Arte: Eduardo Nasi
Eu me lembrei do tempo em que dava aula e de um ato serial na hora de passar a lição. O giz colorido, quando quebra, se desfaz em vários pedaços. Já o giz branco, quando se parte, sempre fica pela metade. Exatamente a metade. Sempre vira dois pedaços. Sempre forma um casal.
O giz branco revela o quanto na vida a dois não devemos nos prender aos efeitos especiais. A simplicidade é a magia. Nada de excesso de cores e rebuscamentos. Nada de floreios e exageros decorativos. Fazer o essencial faz o amor andar. Não é comprando presentes miraculosos e levando a sua companhia a jantares nababescos. A paz vem realizando o básico. Ou cozinhando ou arrumando as gavetas ou lavando a louça ou sendo gentil e atento deixando de lado um pouco o celular e as distrações virtuais.
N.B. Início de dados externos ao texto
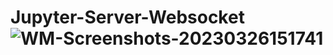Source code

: # Jupyter-Server-Websocket![WM-Screenshots-20230326151741](https://user-images.githubusercontent.com/49349748/227808169-281348e9-a610-42c1-b09f-919abec2fc3b.png)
Um bom professor valoriza o conteúdo mais do que a paleta da caligrafia brilhante e escandalosa. Assim é o marido ou a esposa. O enredo vem do cuidado permanente, às vezes colo, outras vezes sexo. Nunca abandonar o olhar fixo da boca para a boca. Nunca abandonar a elementaridade de quem está se conhecendo. Ouvir os mesmos assuntos aguardando um detalhe a mais, um desdobramento precioso no fluxo similar das histórias. É repetindo que a memória se ajeita e descobre a sua melhor versão.
O giz branco é o casal que se divide para permanecer inteiro. A discrição é a sua força. Não verá nenhuma grandeza visível, nenhuma retórica, nenhuma viagem escancarada em fotos. São banais nos porta-retratos, mas inseparáveis nos pequenos gestos. Não dependem da aprovação externa, estão constantemente próximos e rentes, oferecendo conselhos e opinando sobre os rumos do dia.
Já o giz colorido é o casal ostensivo, vaidoso, com a necessidade de aparecer, que se esfacela por chamar atenção mais para os outros e suas redes sociais do que para aquilo que produz dentro, na intimidade da letra, no quadro-negro da casa.
Giz branco escreve, giz colorido somente enfeita.